# [Work task]
If a line of the records holds the word "yaml", copy it out.

# [Information]
━━━━
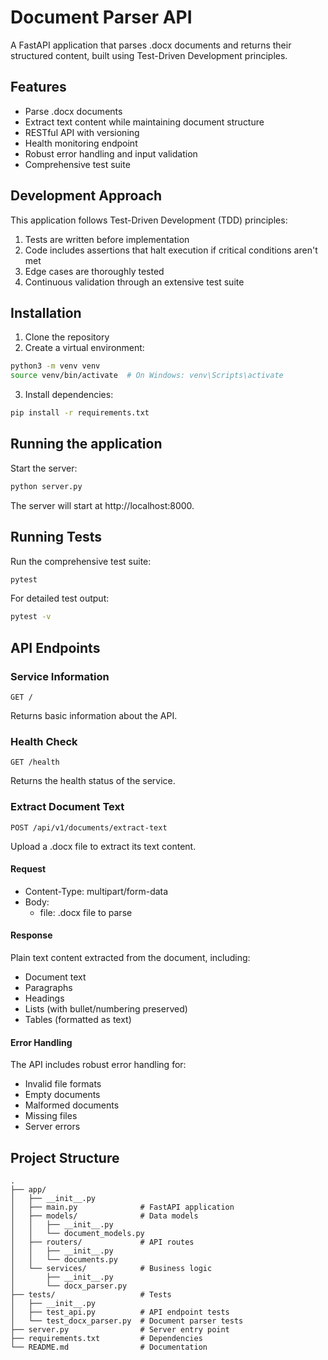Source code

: # Document Parser API

A FastAPI application that parses .docx documents and returns their structured content, built using Test-Driven Development principles.

## Features

- Parse .docx documents
- Extract text content while maintaining document structure
- RESTful API with versioning
- Health monitoring endpoint
- Robust error handling and input validation
- Comprehensive test suite

## Development Approach

This application follows Test-Driven Development (TDD) principles:

1. Tests are written before implementation
2. Code includes assertions that halt execution if critical conditions aren't met
3. Edge cases are thoroughly tested
4. Continuous validation through an extensive test suite

## Installation

1. Clone the repository
2. Create a virtual environment:

```bash
python3 -m venv venv
source venv/bin/activate  # On Windows: venv\Scripts\activate
```

3. Install dependencies:

```bash
pip install -r requirements.txt
```

## Running the application

Start the server:

```bash
python server.py
```

The server will start at http://localhost:8000.

## Running Tests

Run the comprehensive test suite:

```bash
pytest
```

For detailed test output:

```bash
pytest -v
```

## API Endpoints

### Service Information

`GET /`

Returns basic information about the API.

### Health Check

`GET /health`

Returns the health status of the service.

### Extract Document Text

`POST /api/v1/documents/extract-text`

Upload a .docx file to extract its text content.

#### Request

- Content-Type: multipart/form-data
- Body:
  - file: .docx file to parse

#### Response

Plain text content extracted from the document, including:

- Document text
- Paragraphs
- Headings
- Lists (with bullet/numbering preserved)
- Tables (formatted as text)

#### Error Handling

The API includes robust error handling for:

- Invalid file formats
- Empty documents
- Malformed documents
- Missing files
- Server errors

## Project Structure

```
.
├── app/
│   ├── __init__.py
│   ├── main.py              # FastAPI application
│   ├── models/              # Data models
│   │   ├── __init__.py
│   │   └── document_models.py
│   ├── routers/             # API routes
│   │   ├── __init__.py
│   │   └── documents.py
│   └── services/            # Business logic
│       ├── __init__.py
│       └── docx_parser.py
├── tests/                   # Tests
│   ├── __init__.py
│   ├── test_api.py          # API endpoint tests
│   └── test_docx_parser.py  # Document parser tests
├── server.py                # Server entry point
├── requirements.txt         # Dependencies
└── README.md                # Documentation
``` 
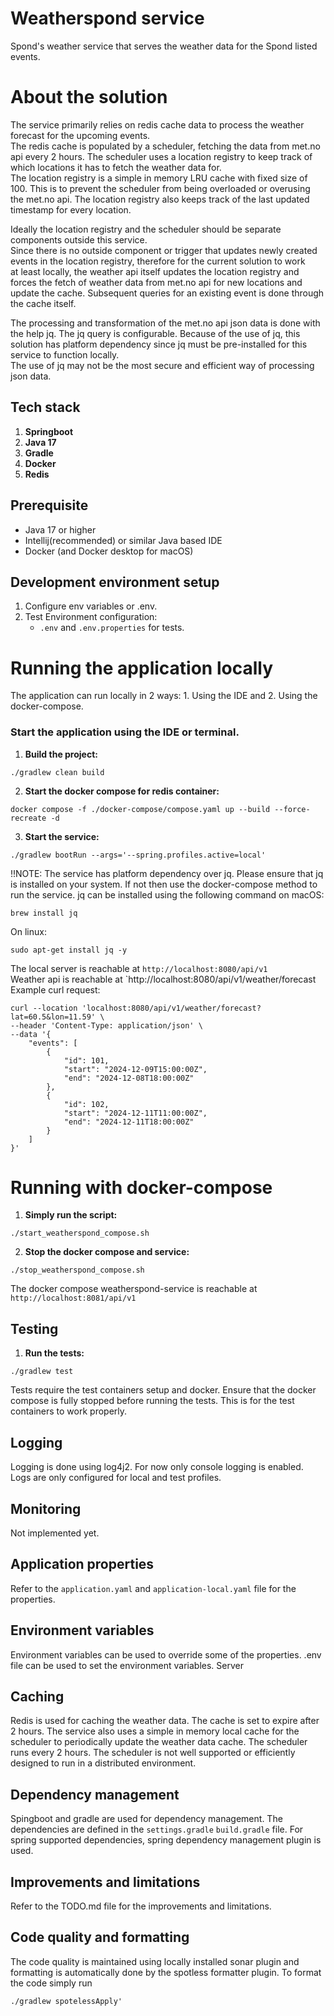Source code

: # Weatherspond service
Spond's weather service that serves the weather data for the Spond listed events.   

# About the solution
The service primarily relies on redis cache data to process the weather forecast for the upcoming events.   
The redis cache is populated by a scheduler, fetching the data from met.no api every 2 hours. The scheduler uses a location registry to keep track of which locations it has to fetch the weather data for.  
The location registry is a simple in memory LRU cache with fixed size of 100. This is to prevent the scheduler 
from being overloaded or overusing the met.no api. The location registry also keeps track of the last updated timestamp for every location. 

Ideally the location registry and the scheduler should be separate components outside this service.  
Since there is no outside component or trigger that updates newly created events in the location registry, therefore for the current solution to work  
at least locally, the weather api itself updates the location registry and forces the fetch of weather data
from met.no api for new locations and update the cache. Subsequent queries for an existing event is done through the cache itself.   

The processing and transformation of the met.no api json data is done with the help jq. The jq query is configurable.
Because of the use of jq, this solution has platform dependency since jq must be pre-installed for this service to function locally.  
The use of jq may not be the most secure and efficient way of processing json data. 

## Tech stack
1. **Springboot**
2. **Java 17**
3. **Gradle**
4. **Docker**
5. **Redis**

## Prerequisite

- Java 17 or higher  
- Intellij(recommended) or similar Java based IDE
- Docker (and Docker desktop for macOS)

## Development environment setup
1. Configure env variables or .env. 
2. Test Environment configuration: 
    - `.env` and `.env.properties` for tests.

# Running the application locally
The application can run locally in 2 ways: 1. Using the IDE and 2. Using the docker-compose.  
### Start the application using the IDE or terminal.  
1. **Build the project:**  
```shell
./gradlew clean build
```
2. **Start the docker compose for redis container:**  
```
docker compose -f ./docker-compose/compose.yaml up --build --force-recreate -d
```
3. **Start the service:**
```shell
./gradlew bootRun --args='--spring.profiles.active=local'
```
!!NOTE: The service has platform dependency over jq. Please ensure that jq is installed on your system. If not then use the docker-compose method to run the service.
jq can be installed using the following command on macOS:  
```shell
brew install jq
```
On linux:  
```shell
sudo apt-get install jq -y
```

The local server is reachable at `http://localhost:8080/api/v1`  
Weather api is reachable at `http://localhost:8080/api/v1/weather/forecast  
Example curl request:  
```shell
curl --location 'localhost:8080/api/v1/weather/forecast?lat=60.5&lon=11.59' \
--header 'Content-Type: application/json' \
--data '{
    "events": [
        {
            "id": 101,
            "start": "2024-12-09T15:00:00Z",
            "end": "2024-12-08T18:00:00Z"
        },
        {
            "id": 102,
            "start": "2024-12-11T11:00:00Z",
            "end": "2024-12-11T18:00:00Z"
        }
    ]
}'
```  

# Running with docker-compose
1. **Simply run the script:**  
```shell
./start_weatherspond_compose.sh
```
2. **Stop the docker compose and service:**  
```shell
./stop_weatherspond_compose.sh
```
The docker compose weatherspond-service is reachable at `http://localhost:8081/api/v1`

## Testing
1. **Run the tests:**  
```shell
./gradlew test
```
Tests require the test containers setup and docker. Ensure that the docker compose is fully stopped
before running the tests. This is for the test containers to work properly.

## Logging
Logging is done using log4j2. For now only console logging is enabled. Logs are only
configured for local and test profiles.

## Monitoring
Not implemented yet.

## Application properties
Refer to the `application.yaml` and `application-local.yaml` file for the properties.

## Environment variables
Environment variables can be used to override some of the properties. .env file can be used to set the environment variables.
Server

## Caching
Redis is used for caching the weather data. The cache is set to expire after 2 hours.
The service also uses a simple in memory local cache for the scheduler to periodically update the weather data cache.
The scheduler runs every 2 hours. The scheduler is not well supported or efficiently designed to run in 
a distributed environment.

## Dependency management
Spingboot and gradle are used for dependency management. The dependencies are defined in the `settings.gradle` `build.gradle` file.
For spring supported dependencies, spring dependency management plugin is used.

## Improvements and limitations
Refer to the TODO.md file for the improvements and limitations.

## Code quality and formatting
The code quality is maintained using locally installed sonar plugin and formatting 
is automatically done by the spotless formatter plugin. 
To format the code simply run 
```shell
./gradlew spotelessApply'
```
━━━━
# [Output below]
docker compose -f ./docker-compose/compose.yaml up --build --force-recreate -d
Refer to the `application.yaml` and `application-local.yaml` file for the properties.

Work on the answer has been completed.